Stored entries
______
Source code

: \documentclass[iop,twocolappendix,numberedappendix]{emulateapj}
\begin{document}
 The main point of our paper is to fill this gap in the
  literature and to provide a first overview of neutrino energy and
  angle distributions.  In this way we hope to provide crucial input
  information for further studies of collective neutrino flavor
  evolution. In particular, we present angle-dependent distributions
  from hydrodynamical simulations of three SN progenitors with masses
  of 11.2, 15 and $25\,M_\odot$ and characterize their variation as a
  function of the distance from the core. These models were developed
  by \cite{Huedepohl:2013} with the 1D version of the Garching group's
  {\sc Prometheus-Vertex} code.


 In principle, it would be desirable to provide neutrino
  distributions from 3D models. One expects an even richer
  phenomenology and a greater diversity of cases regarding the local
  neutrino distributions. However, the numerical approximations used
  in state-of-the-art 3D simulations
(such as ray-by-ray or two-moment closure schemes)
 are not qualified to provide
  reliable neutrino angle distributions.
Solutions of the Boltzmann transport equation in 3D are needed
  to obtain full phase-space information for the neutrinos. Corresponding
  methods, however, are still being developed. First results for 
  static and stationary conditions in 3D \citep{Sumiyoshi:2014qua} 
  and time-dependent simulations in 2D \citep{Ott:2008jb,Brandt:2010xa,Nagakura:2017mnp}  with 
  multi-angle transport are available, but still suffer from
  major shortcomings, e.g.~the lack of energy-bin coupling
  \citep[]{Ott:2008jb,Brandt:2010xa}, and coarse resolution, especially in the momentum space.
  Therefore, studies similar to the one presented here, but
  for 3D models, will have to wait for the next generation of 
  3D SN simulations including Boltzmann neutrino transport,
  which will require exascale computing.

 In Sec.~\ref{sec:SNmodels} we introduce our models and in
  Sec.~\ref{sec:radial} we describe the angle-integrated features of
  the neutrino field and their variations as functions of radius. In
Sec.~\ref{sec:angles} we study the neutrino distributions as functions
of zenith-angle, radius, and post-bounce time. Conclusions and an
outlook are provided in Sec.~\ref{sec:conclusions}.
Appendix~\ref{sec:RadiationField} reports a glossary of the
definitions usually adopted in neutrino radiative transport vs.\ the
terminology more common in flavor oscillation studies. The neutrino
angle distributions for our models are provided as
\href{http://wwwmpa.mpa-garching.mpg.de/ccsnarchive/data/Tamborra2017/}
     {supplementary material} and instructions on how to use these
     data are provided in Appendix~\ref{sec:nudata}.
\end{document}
______
What is expected » The data above should be returned in full, exactly as written.

Task result »
Source code

: \documentclass[iop,twocolappendix,numberedappendix]{emulateapj}
\begin{document}
 The main point of our paper is to fill this gap in the
  literature and to provide a first overview of neutrino energy and
  angle distributions.  In this way we hope to provide crucial input
  information for further studies of collective neutrino flavor
  evolution. In particular, we present angle-dependent distributions
  from hydrodynamical simulations of three SN progenitors with masses
  of 11.2, 15 and $25\,M_\odot$ and characterize their variation as a
  function of the distance from the core. These models were developed
  by \cite{Huedepohl:2013} with the 1D version of the Garching group's
  {\sc Prometheus-Vertex} code.


 In principle, it would be desirable to provide neutrino
  distributions from 3D models. One expects an even richer
  phenomenology and a greater diversity of cases regarding the local
  neutrino distributions. However, the numerical approximations used
  in state-of-the-art 3D simulations
(such as ray-by-ray or two-moment closure schemes)
 are not qualified to provide
  reliable neutrino angle distributions.
Solutions of the Boltzmann transport equation in 3D are needed
  to obtain full phase-space information for the neutrinos. Corresponding
  methods, however, are still being developed. First results for 
  static and stationary conditions in 3D \citep{Sumiyoshi:2014qua} 
  and time-dependent simulations in 2D \citep{Ott:2008jb,Brandt:2010xa,Nagakura:2017mnp}  with 
  multi-angle transport are available, but still suffer from
  major shortcomings, e.g.~the lack of energy-bin coupling
  \citep[]{Ott:2008jb,Brandt:2010xa}, and coarse resolution, especially in the momentum space.
  Therefore, studies similar to the one presented here, but
  for 3D models, will have to wait for the next generation of 
  3D SN simulations including Boltzmann neutrino transport,
  which will require exascale computing.

 In Sec.~\ref{sec:SNmodels} we introduce our models and in
  Sec.~\ref{sec:radial} we describe the angle-integrated features of
  the neutrino field and their variations as functions of radius. In
Sec.~\ref{sec:angles} we study the neutrino distributions as functions
of zenith-angle, radius, and post-bounce time. Conclusions and an
outlook are provided in Sec.~\ref{sec:conclusions}.
Appendix~\ref{sec:RadiationField} reports a glossary of the
definitions usually adopted in neutrino radiative transport vs.\ the
terminology more common in flavor oscillation studies. The neutrino
angle distributions for our models are provided as
\href{http://wwwmpa.mpa-garching.mpg.de/ccsnarchive/data/Tamborra2017/}
     {supplementary material} and instructions on how to use these
     data are provided in Appendix~\ref{sec:nudata}.
\end{document}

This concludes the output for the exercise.